## Information

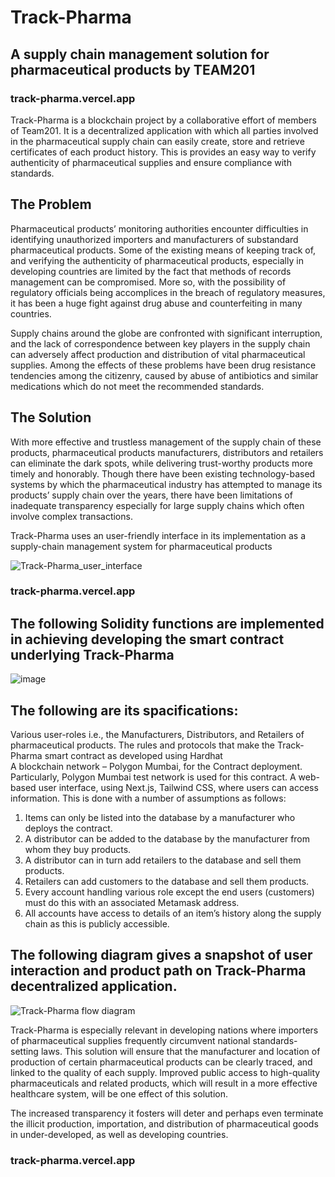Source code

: # Track-Pharma
## A supply chain management solution for pharmaceutical products by TEAM201
### track-pharma.vercel.app

Track-Pharma is a blockchain project by a collaborative effort of members of Team201. It is a decentralized application with which all parties involved in the pharmaceutical supply chain can easily create, store and retrieve certificates of each product history. This is provides an easy way to verify authenticity of pharmaceutical supplies and ensure compliance with standards.

## The Problem
Pharmaceutical products’ monitoring authorities encounter difficulties in identifying unauthorized importers and manufacturers of substandard pharmaceutical products. Some of the existing means of keeping track of, and verifying the authenticity of pharmaceutical products, especially in developing countries are limited by the fact that methods of records management can be compromised. More so, with the possibility of regulatory officials being accomplices in the breach of regulatory measures, it has been a huge fight against drug abuse and counterfeiting in many countries. 

Supply chains around the globe are confronted with significant interruption, and the lack of correspondence between key players in the supply chain can adversely affect production and distribution of vital pharmaceutical supplies. Among the effects of these problems have been drug resistance tendencies among the citizenry, caused by abuse of antibiotics and similar medications which do not meet the recommended standards.

## The Solution
With more effective and trustless management of the supply chain of these products, pharmaceutical products manufacturers, distributors and retailers can eliminate the dark spots, while delivering trust-worthy products more timely and honorably. Though there have been existing technology-based systems by which the pharmaceutical industry has attempted to manage its products’ supply chain over the years, there have been limitations of inadequate transparency especially for large supply chains which often involve complex transactions.

Track-Pharma uses an user-friendly interface in its implementation as a supply-chain management system for pharmaceutical products


![Track-Pharma_user_interface](https://user-images.githubusercontent.com/101281102/214290533-35e7965e-1e43-4a18-8f7e-b2119b43266e.JPG)

### track-pharma.vercel.app


## The following Solidity functions are implemented in achieving developing the smart contract underlying Track-Pharma

![image](https://user-images.githubusercontent.com/101281102/214293128-93b15f3c-1d51-4886-8adf-20c4f0774e70.png)


## The following are its spacifications:

Various user-roles i.e., the Manufacturers, Distributors, and Retailers of pharmaceutical products.
The rules and protocols that make the Track-Pharma smart contract as developed using Hardhat  
A blockchain network – Polygon Mumbai, for the Contract deployment. Particularly, Polygon Mumbai test network is used for this contract.
A web-based user interface, using Next.js, Tailwind CSS, where users can access information. This is done with a number of assumptions as follows:

1. Items can only be listed into the database by a manufacturer who deploys the contract.
2. A distributor can be added to the database by the manufacturer from whom they buy products.
3. A distributor can in turn add retailers to the database and sell them products.
4. Retailers can add customers to the database and sell them products.
5. Every account handling various role except the end users (customers) must do this with an associated Metamask address.
6. All accounts have access to details of an item’s history along the supply chain as this is publicly accessible.

## The following diagram gives a snapshot of user interaction and product path on Track-Pharma decentralized application.

![Track-Pharma flow diagram](https://user-images.githubusercontent.com/101281102/213938545-e689bbc6-6573-4a2c-aab9-79a8ec7fc92e.JPG)

Track-Pharma is especially relevant in developing nations where importers of pharmaceutical supplies frequently circumvent national standards-setting laws. This solution will ensure that the manufacturer and location of production of certain pharmaceutical products can be clearly traced, and linked to the quality of each supply. Improved public access to high-quality pharmaceuticals and related products, which will result in a more effective healthcare system, will be one effect of this solution. 

The increased transparency it fosters will deter and perhaps even terminate the illicit production, importation, and distribution of pharmaceutical goods in under-developed, as well as developing countries.

### track-pharma.vercel.app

## Exercise
Print the entire listing above verbatim. No picture should be included.

## Your response
Source code

: # Track-Pharma
## A supply chain management solution for pharmaceutical products by TEAM201
### track-pharma.vercel.app

Track-Pharma is a blockchain project by a collaborative effort of members of Team201. It is a decentralized application with which all parties involved in the pharmaceutical supply chain can easily create, store and retrieve certificates of each product history. This is provides an easy way to verify authenticity of pharmaceutical supplies and ensure compliance with standards.

## The Problem
Pharmaceutical products’ monitoring authorities encounter difficulties in identifying unauthorized importers and manufacturers of substandard pharmaceutical products. Some of the existing means of keeping track of, and verifying the authenticity of pharmaceutical products, especially in developing countries are limited by the fact that methods of records management can be compromised. More so, with the possibility of regulatory officials being accomplices in the breach of regulatory measures, it has been a huge fight against drug abuse and counterfeiting in many countries. 

Supply chains around the globe are confronted with significant interruption, and the lack of correspondence between key players in the supply chain can adversely affect production and distribution of vital pharmaceutical supplies. Among the effects of these problems have been drug resistance tendencies among the citizenry, caused by abuse of antibiotics and similar medications which do not meet the recommended standards.

## The Solution
With more effective and trustless management of the supply chain of these products, pharmaceutical products manufacturers, distributors and retailers can eliminate the dark spots, while delivering trust-worthy products more timely and honorably. Though there have been existing technology-based systems by which the pharmaceutical industry has attempted to manage its products’ supply chain over the years, there have been limitations of inadequate transparency especially for large supply chains which often involve complex transactions.

Track-Pharma uses an user-friendly interface in its implementation as a supply-chain management system for pharmaceutical products


![Track-Pharma_user_interface](https://user-images.githubusercontent.com/101281102/214290533-35e7965e-1e43-4a18-8f7e-b2119b43266e.JPG)

### track-pharma.vercel.app


## The following Solidity functions are implemented in achieving developing the smart contract underlying Track-Pharma

![image](https://user-images.githubusercontent.com/101281102/214293128-93b15f3c-1d51-4886-8adf-20c4f0774e70.png)


## The following are its spacifications:

Various user-roles i.e., the Manufacturers, Distributors, and Retailers of pharmaceutical products.
The rules and protocols that make the Track-Pharma smart contract as developed using Hardhat  
A blockchain network – Polygon Mumbai, for the Contract deployment. Particularly, Polygon Mumbai test network is used for this contract.
A web-based user interface, using Next.js, Tailwind CSS, where users can access information. This is done with a number of assumptions as follows:

1. Items can only be listed into the database by a manufacturer who deploys the contract.
2. A distributor can be added to the database by the manufacturer from whom they buy products.
3. A distributor can in turn add retailers to the database and sell them products.
4. Retailers can add customers to the database and sell them products.
5. Every account handling various role except the end users (customers) must do this with an associated Metamask address.
6. All accounts have access to details of an item’s history along the supply chain as this is publicly accessible.

## The following diagram gives a snapshot of user interaction and product path on Track-Pharma decentralized application.

![Track-Pharma flow diagram](https://user-images.githubusercontent.com/101281102/213938545-e689bbc6-6573-4a2c-aab9-79a8ec7fc92e.JPG)

Track-Pharma is especially relevant in developing nations where importers of pharmaceutical supplies frequently circumvent national standards-setting laws. This solution will ensure that the manufacturer and location of production of certain pharmaceutical products can be clearly traced, and linked to the quality of each supply. Improved public access to high-quality pharmaceuticals and related products, which will result in a more effective healthcare system, will be one effect of this solution. 

The increased transparency it fosters will deter and perhaps even terminate the illicit production, importation, and distribution of pharmaceutical goods in under-developed, as well as developing countries.

### track-pharma.vercel.app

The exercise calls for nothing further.